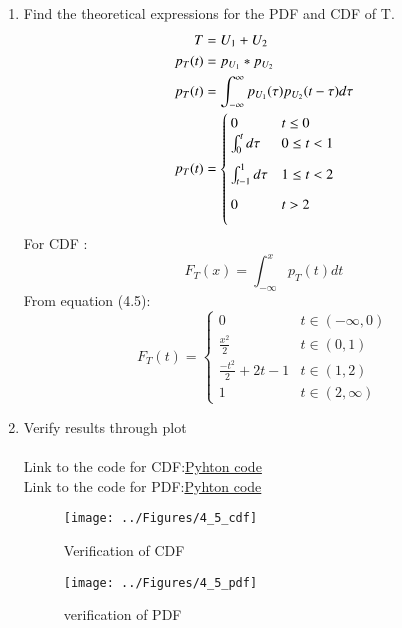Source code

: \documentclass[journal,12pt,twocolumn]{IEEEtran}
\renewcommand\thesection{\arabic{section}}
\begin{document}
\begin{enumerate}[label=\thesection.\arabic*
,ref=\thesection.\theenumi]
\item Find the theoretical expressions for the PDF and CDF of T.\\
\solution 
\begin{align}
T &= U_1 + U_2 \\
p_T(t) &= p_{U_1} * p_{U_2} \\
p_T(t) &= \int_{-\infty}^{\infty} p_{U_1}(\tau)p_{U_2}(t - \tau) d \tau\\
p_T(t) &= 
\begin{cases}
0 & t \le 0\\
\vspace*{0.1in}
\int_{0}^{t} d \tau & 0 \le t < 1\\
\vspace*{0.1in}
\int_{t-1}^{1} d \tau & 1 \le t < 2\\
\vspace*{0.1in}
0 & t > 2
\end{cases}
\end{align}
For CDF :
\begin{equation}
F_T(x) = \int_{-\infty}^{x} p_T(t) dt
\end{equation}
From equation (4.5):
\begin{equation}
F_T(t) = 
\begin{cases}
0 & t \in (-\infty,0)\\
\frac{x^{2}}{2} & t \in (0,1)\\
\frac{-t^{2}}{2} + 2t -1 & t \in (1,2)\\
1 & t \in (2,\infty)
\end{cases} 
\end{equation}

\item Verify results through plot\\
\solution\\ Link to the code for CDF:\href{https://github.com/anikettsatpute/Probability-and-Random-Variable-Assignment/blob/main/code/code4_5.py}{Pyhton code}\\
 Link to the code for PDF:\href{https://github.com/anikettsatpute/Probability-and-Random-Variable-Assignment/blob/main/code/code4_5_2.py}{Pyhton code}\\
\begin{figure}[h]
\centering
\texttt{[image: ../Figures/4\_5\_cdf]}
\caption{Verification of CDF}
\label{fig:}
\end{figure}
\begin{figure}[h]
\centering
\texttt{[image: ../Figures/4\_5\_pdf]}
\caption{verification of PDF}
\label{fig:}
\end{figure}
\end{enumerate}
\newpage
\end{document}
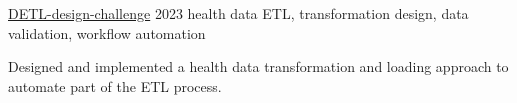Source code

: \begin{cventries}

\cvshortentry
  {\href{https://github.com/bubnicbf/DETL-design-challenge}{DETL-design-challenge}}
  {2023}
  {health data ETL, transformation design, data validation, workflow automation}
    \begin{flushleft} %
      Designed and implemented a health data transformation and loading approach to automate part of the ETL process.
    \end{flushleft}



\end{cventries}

--

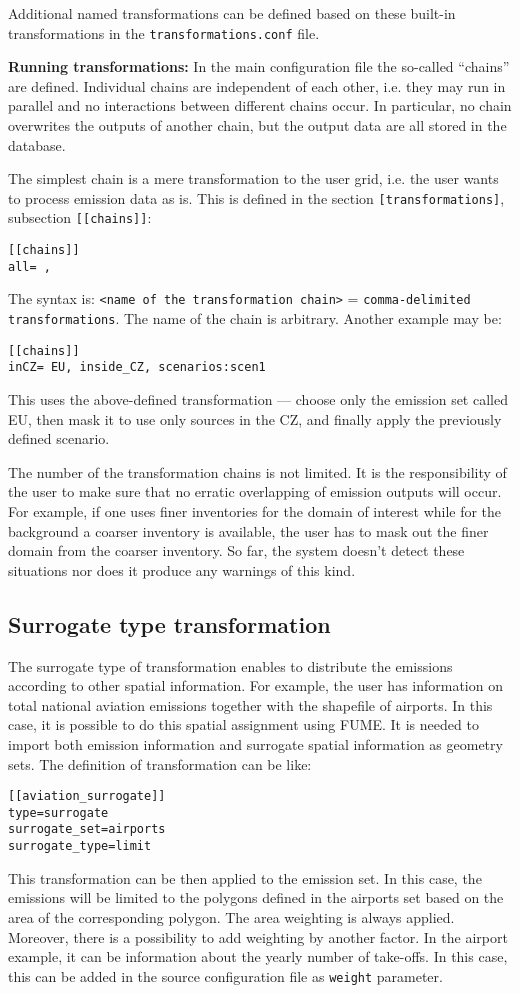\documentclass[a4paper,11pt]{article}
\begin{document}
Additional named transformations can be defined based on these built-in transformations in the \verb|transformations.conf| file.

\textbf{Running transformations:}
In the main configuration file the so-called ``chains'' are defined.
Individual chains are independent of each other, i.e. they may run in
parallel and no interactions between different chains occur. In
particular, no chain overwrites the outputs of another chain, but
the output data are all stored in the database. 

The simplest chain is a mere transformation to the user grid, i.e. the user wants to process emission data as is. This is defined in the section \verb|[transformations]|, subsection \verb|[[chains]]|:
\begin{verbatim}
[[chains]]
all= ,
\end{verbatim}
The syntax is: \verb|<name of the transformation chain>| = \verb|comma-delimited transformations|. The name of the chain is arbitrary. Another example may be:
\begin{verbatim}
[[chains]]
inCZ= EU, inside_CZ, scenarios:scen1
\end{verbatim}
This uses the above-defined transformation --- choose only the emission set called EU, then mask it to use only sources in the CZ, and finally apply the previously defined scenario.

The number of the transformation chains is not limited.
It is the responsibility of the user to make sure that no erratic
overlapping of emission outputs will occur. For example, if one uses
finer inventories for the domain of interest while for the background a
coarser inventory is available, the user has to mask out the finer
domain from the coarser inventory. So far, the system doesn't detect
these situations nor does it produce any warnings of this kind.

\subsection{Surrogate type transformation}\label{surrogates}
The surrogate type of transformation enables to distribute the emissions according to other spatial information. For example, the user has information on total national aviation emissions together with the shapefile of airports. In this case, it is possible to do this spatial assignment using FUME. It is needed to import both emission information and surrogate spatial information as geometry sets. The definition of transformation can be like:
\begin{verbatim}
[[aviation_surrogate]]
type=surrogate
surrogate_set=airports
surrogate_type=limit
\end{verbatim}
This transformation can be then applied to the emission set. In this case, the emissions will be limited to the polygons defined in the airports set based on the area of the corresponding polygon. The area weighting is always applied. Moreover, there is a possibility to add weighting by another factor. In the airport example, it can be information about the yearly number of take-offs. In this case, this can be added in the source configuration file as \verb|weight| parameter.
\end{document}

==

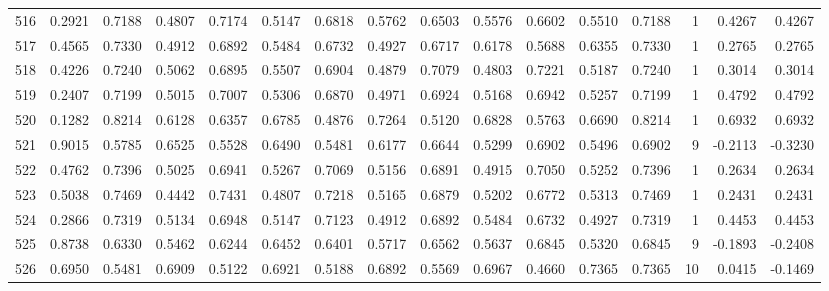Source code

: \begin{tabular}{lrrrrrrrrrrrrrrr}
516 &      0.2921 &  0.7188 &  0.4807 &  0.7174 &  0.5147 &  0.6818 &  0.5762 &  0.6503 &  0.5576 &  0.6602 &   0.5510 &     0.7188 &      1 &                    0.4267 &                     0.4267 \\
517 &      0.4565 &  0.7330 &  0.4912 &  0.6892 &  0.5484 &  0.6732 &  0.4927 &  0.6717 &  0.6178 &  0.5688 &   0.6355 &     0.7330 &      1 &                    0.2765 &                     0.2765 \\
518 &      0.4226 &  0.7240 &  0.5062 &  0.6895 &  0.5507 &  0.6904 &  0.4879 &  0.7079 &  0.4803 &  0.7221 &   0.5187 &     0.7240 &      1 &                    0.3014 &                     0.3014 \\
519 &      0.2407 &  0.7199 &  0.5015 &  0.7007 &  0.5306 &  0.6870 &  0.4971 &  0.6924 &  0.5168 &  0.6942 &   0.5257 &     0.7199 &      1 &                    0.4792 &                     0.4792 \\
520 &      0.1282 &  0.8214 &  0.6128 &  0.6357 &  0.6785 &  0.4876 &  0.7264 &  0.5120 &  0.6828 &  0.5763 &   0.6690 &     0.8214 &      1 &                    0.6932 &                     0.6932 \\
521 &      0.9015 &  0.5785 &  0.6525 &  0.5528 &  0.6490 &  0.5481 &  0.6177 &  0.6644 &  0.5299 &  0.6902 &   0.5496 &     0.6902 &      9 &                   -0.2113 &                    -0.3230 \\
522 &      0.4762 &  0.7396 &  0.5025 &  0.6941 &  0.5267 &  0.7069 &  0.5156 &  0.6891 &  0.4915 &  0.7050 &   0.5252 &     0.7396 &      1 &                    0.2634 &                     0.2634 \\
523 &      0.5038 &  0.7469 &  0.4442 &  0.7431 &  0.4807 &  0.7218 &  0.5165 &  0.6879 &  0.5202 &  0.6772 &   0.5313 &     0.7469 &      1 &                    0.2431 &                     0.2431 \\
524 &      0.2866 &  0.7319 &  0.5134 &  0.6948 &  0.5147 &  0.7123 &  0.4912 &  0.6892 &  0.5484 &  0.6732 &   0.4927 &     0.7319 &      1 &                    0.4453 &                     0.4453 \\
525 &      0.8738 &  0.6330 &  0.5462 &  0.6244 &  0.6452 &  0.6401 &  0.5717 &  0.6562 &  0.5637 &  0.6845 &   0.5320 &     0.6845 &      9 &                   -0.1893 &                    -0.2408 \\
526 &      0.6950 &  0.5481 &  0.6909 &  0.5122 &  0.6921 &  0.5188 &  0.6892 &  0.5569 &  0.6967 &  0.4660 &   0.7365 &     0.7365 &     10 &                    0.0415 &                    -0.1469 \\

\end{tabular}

Problem requirements: Should a line in the material contain "will", copy it.

Result of the task:
overlapping of emission outputs will occur. For example, if one uses
This transformation can be then applied to the emission set. In this case, the emissions will be limited to the polygons defined in the airports set based on the area of the corresponding polygon. The area weighting is always applied. Moreover, there is a possibility to add weighting by another factor. In the airport example, it can be information about the yearly number of take-offs. In this case, this can be added in the source configuration file as \verb|weight| parameter.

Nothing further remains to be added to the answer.